(Data excerpts)
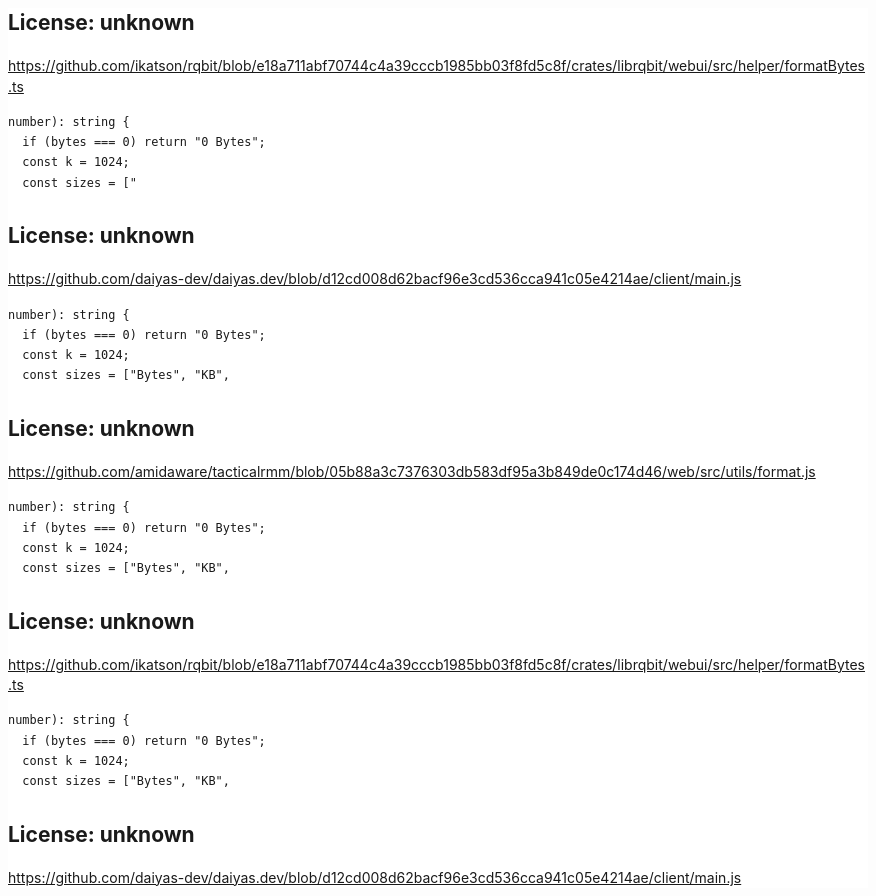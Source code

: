 ## License: unknown

https://github.com/ikatson/rqbit/blob/e18a711abf70744c4a39cccb1985bb03f8fd5c8f/crates/librqbit/webui/src/helper/formatBytes.ts

```
number): string {
  if (bytes === 0) return "0 Bytes";
  const k = 1024;
  const sizes = ["
```

## License: unknown

https://github.com/daiyas-dev/daiyas.dev/blob/d12cd008d62bacf96e3cd536cca941c05e4214ae/client/main.js

```
number): string {
  if (bytes === 0) return "0 Bytes";
  const k = 1024;
  const sizes = ["Bytes", "KB",
```

## License: unknown

https://github.com/amidaware/tacticalrmm/blob/05b88a3c7376303db583df95a3b849de0c174d46/web/src/utils/format.js

```
number): string {
  if (bytes === 0) return "0 Bytes";
  const k = 1024;
  const sizes = ["Bytes", "KB",
```

## License: unknown

https://github.com/ikatson/rqbit/blob/e18a711abf70744c4a39cccb1985bb03f8fd5c8f/crates/librqbit/webui/src/helper/formatBytes.ts

```
number): string {
  if (bytes === 0) return "0 Bytes";
  const k = 1024;
  const sizes = ["Bytes", "KB",
```

## License: unknown

https://github.com/daiyas-dev/daiyas.dev/blob/d12cd008d62bacf96e3cd536cca941c05e4214ae/client/main.js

## What is expected
Write every entry out again exactly, dropping the pictures.

## Exercise solution
Source code

: ## License: unknown

https://github.com/ikatson/rqbit/blob/e18a711abf70744c4a39cccb1985bb03f8fd5c8f/crates/librqbit/webui/src/helper/formatBytes.ts

```
number): string {
  if (bytes === 0) return "0 Bytes";
  const k = 1024;
  const sizes = ["
```

## License: unknown

https://github.com/daiyas-dev/daiyas.dev/blob/d12cd008d62bacf96e3cd536cca941c05e4214ae/client/main.js

```
number): string {
  if (bytes === 0) return "0 Bytes";
  const k = 1024;
  const sizes = ["Bytes", "KB",
```

## License: unknown

https://github.com/amidaware/tacticalrmm/blob/05b88a3c7376303db583df95a3b849de0c174d46/web/src/utils/format.js

```
number): string {
  if (bytes === 0) return "0 Bytes";
  const k = 1024;
  const sizes = ["Bytes", "KB",
```

## License: unknown

https://github.com/ikatson/rqbit/blob/e18a711abf70744c4a39cccb1985bb03f8fd5c8f/crates/librqbit/webui/src/helper/formatBytes.ts

```
number): string {
  if (bytes === 0) return "0 Bytes";
  const k = 1024;
  const sizes = ["Bytes", "KB",
```

## License: unknown

https://github.com/daiyas-dev/daiyas.dev/blob/d12cd008d62bacf96e3cd536cca941c05e4214ae/client/main.js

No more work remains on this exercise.